== Assignment ==
Provide an exact transcription of all the records.

== Record extracts ==
....................

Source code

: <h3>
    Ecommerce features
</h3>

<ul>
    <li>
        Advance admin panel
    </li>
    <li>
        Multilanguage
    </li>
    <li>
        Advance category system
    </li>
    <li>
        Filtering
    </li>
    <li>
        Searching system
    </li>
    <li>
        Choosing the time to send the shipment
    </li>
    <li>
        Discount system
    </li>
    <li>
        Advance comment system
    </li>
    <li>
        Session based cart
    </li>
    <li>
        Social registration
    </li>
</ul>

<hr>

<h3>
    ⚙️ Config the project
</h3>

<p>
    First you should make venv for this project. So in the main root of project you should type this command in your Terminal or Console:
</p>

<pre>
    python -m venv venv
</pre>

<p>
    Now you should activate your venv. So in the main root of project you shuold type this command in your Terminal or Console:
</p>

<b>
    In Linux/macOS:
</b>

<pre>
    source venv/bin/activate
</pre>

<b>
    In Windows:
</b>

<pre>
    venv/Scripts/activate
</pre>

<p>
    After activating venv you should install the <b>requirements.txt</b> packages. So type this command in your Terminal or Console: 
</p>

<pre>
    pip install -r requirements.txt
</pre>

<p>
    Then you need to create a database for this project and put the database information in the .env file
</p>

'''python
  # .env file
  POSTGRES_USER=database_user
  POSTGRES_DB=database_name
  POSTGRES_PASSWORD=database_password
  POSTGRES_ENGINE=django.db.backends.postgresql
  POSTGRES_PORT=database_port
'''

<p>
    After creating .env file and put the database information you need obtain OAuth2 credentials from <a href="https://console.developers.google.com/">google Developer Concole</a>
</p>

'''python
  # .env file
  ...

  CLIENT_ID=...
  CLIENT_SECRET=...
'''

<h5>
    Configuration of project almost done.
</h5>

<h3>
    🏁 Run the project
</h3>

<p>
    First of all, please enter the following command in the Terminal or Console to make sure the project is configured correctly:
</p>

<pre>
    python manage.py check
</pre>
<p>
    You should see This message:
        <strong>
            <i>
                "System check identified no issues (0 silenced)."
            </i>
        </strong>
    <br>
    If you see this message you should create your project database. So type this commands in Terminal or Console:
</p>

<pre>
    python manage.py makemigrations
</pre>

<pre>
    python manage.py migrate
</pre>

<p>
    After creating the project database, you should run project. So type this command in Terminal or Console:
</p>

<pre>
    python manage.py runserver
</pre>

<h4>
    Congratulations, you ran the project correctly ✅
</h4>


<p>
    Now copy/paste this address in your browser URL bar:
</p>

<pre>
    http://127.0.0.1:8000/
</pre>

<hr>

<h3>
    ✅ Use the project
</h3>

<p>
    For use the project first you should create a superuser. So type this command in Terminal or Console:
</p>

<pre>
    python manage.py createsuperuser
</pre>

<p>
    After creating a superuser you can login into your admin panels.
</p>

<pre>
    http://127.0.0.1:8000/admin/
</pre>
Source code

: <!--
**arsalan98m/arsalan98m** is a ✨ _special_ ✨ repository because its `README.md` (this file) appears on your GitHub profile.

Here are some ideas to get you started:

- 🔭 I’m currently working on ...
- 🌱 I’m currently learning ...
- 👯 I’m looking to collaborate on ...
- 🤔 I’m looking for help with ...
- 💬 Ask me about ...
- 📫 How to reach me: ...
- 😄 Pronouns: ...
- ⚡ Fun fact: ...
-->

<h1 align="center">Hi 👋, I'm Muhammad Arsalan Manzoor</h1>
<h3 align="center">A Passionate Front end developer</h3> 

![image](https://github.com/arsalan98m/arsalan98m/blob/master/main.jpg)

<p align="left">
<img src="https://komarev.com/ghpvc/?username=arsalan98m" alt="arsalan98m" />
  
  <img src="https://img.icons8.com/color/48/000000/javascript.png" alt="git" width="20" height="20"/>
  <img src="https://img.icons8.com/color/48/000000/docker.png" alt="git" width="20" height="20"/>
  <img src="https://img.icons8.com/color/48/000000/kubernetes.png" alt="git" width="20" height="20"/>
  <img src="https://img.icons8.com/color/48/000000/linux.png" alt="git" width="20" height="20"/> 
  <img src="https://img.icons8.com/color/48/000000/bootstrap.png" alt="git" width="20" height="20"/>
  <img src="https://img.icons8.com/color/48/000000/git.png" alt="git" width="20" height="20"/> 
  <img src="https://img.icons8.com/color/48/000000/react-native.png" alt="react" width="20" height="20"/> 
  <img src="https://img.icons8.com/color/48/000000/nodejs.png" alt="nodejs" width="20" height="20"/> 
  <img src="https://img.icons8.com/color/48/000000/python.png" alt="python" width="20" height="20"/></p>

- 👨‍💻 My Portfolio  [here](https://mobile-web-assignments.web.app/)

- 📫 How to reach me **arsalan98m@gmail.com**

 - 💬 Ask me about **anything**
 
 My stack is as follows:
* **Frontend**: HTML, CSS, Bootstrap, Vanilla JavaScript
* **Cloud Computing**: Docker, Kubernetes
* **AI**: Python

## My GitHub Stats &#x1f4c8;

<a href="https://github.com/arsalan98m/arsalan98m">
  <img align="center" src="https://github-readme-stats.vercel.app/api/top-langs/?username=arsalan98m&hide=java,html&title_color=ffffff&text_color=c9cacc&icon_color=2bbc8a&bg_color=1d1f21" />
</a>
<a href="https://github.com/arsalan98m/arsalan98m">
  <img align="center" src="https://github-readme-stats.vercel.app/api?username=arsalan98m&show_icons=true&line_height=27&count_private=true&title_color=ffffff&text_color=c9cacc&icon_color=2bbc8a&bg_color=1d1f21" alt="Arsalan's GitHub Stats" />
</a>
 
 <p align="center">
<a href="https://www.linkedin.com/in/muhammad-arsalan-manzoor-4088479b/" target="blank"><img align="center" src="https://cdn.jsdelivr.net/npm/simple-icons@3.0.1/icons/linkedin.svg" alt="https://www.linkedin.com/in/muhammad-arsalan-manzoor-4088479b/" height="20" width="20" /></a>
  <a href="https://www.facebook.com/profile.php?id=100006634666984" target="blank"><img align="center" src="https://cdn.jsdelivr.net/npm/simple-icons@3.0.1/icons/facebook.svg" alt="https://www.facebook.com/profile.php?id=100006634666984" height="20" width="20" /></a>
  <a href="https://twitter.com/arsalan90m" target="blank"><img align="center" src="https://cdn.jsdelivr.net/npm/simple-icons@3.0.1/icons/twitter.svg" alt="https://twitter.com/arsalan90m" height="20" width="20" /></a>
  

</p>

....................

== Output for this exercise ==
Source code

: <h3>
    Ecommerce features
</h3>

<ul>
    <li>
        Advance admin panel
    </li>
    <li>
        Multilanguage
    </li>
    <li>
        Advance category system
    </li>
    <li>
        Filtering
    </li>
    <li>
        Searching system
    </li>
    <li>
        Choosing the time to send the shipment
    </li>
    <li>
        Discount system
    </li>
    <li>
        Advance comment system
    </li>
    <li>
        Session based cart
    </li>
    <li>
        Social registration
    </li>
</ul>

<hr>

<h3>
    ⚙️ Config the project
</h3>

<p>
    First you should make venv for this project. So in the main root of project you should type this command in your Terminal or Console:
</p>

<pre>
    python -m venv venv
</pre>

<p>
    Now you should activate your venv. So in the main root of project you shuold type this command in your Terminal or Console:
</p>

<b>
    In Linux/macOS:
</b>

<pre>
    source venv/bin/activate
</pre>

<b>
    In Windows:
</b>

<pre>
    venv/Scripts/activate
</pre>

<p>
    After activating venv you should install the <b>requirements.txt</b> packages. So type this command in your Terminal or Console: 
</p>

<pre>
    pip install -r requirements.txt
</pre>

<p>
    Then you need to create a database for this project and put the database information in the .env file
</p>

'''python
  # .env file
  POSTGRES_USER=database_user
  POSTGRES_DB=database_name
  POSTGRES_PASSWORD=database_password
  POSTGRES_ENGINE=django.db.backends.postgresql
  POSTGRES_PORT=database_port
'''

<p>
    After creating .env file and put the database information you need obtain OAuth2 credentials from <a href="https://console.developers.google.com/">google Developer Concole</a>
</p>

'''python
  # .env file
  ...

  CLIENT_ID=...
  CLIENT_SECRET=...
'''

<h5>
    Configuration of project almost done.
</h5>

<h3>
    🏁 Run the project
</h3>

<p>
    First of all, please enter the following command in the Terminal or Console to make sure the project is configured correctly:
</p>

<pre>
    python manage.py check
</pre>
<p>
    You should see This message:
        <strong>
            <i>
                "System check identified no issues (0 silenced)."
            </i>
        </strong>
    <br>
    If you see this message you should create your project database. So type this commands in Terminal or Console:
</p>

<pre>
    python manage.py makemigrations
</pre>

<pre>
    python manage.py migrate
</pre>

<p>
    After creating the project database, you should run project. So type this command in Terminal or Console:
</p>

<pre>
    python manage.py runserver
</pre>

<h4>
    Congratulations, you ran the project correctly ✅
</h4>


<p>
    Now copy/paste this address in your browser URL bar:
</p>

<pre>
    http://127.0.0.1:8000/
</pre>

<hr>

<h3>
    ✅ Use the project
</h3>

<p>
    For use the project first you should create a superuser. So type this command in Terminal or Console:
</p>

<pre>
    python manage.py createsuperuser
</pre>

<p>
    After creating a superuser you can login into your admin panels.
</p>

<pre>
    http://127.0.0.1:8000/admin/
</pre>
Source code

: <!--
**arsalan98m/arsalan98m** is a ✨ _special_ ✨ repository because its `README.md` (this file) appears on your GitHub profile.

Here are some ideas to get you started:

- 🔭 I’m currently working on ...
- 🌱 I’m currently learning ...
- 👯 I’m looking to collaborate on ...
- 🤔 I’m looking for help with ...
- 💬 Ask me about ...
- 📫 How to reach me: ...
- 😄 Pronouns: ...
- ⚡ Fun fact: ...
-->

<h1 align="center">Hi 👋, I'm Muhammad Arsalan Manzoor</h1>
<h3 align="center">A Passionate Front end developer</h3> 

![image](https://github.com/arsalan98m/arsalan98m/blob/master/main.jpg)

<p align="left">
<img src="https://komarev.com/ghpvc/?username=arsalan98m" alt="arsalan98m" />
  
  <img src="https://img.icons8.com/color/48/000000/javascript.png" alt="git" width="20" height="20"/>
  <img src="https://img.icons8.com/color/48/000000/docker.png" alt="git" width="20" height="20"/>
  <img src="https://img.icons8.com/color/48/000000/kubernetes.png" alt="git" width="20" height="20"/>
  <img src="https://img.icons8.com/color/48/000000/linux.png" alt="git" width="20" height="20"/> 
  <img src="https://img.icons8.com/color/48/000000/bootstrap.png" alt="git" width="20" height="20"/>
  <img src="https://img.icons8.com/color/48/000000/git.png" alt="git" width="20" height="20"/> 
  <img src="https://img.icons8.com/color/48/000000/react-native.png" alt="react" width="20" height="20"/> 
  <img src="https://img.icons8.com/color/48/000000/nodejs.png" alt="nodejs" width="20" height="20"/> 
  <img src="https://img.icons8.com/color/48/000000/python.png" alt="python" width="20" height="20"/></p>

- 👨‍💻 My Portfolio  [here](https://mobile-web-assignments.web.app/)

- 📫 How to reach me **arsalan98m@gmail.com**

 - 💬 Ask me about **anything**
 
 My stack is as follows:
* **Frontend**: HTML, CSS, Bootstrap, Vanilla JavaScript
* **Cloud Computing**: Docker, Kubernetes
* **AI**: Python

## My GitHub Stats &#x1f4c8;

<a href="https://github.com/arsalan98m/arsalan98m">
  <img align="center" src="https://github-readme-stats.vercel.app/api/top-langs/?username=arsalan98m&hide=java,html&title_color=ffffff&text_color=c9cacc&icon_color=2bbc8a&bg_color=1d1f21" />
</a>
<a href="https://github.com/arsalan98m/arsalan98m">
  <img align="center" src="https://github-readme-stats.vercel.app/api?username=arsalan98m&show_icons=true&line_height=27&count_private=true&title_color=ffffff&text_color=c9cacc&icon_color=2bbc8a&bg_color=1d1f21" alt="Arsalan's GitHub Stats" />
</a>
 
 <p align="center">
<a href="https://www.linkedin.com/in/muhammad-arsalan-manzoor-4088479b/" target="blank"><img align="center" src="https://cdn.jsdelivr.net/npm/simple-icons@3.0.1/icons/linkedin.svg" alt="https://www.linkedin.com/in/muhammad-arsalan-manzoor-4088479b/" height="20" width="20" /></a>
  <a href="https://www.facebook.com/profile.php?id=100006634666984" target="blank"><img align="center" src="https://cdn.jsdelivr.net/npm/simple-icons@3.0.1/icons/facebook.svg" alt="https://www.facebook.com/profile.php?id=100006634666984" height="20" width="20" /></a>
  <a href="https://twitter.com/arsalan90m" target="blank"><img align="center" src="https://cdn.jsdelivr.net/npm/simple-icons@3.0.1/icons/twitter.svg" alt="https://twitter.com/arsalan90m" height="20" width="20" /></a>
  

</p>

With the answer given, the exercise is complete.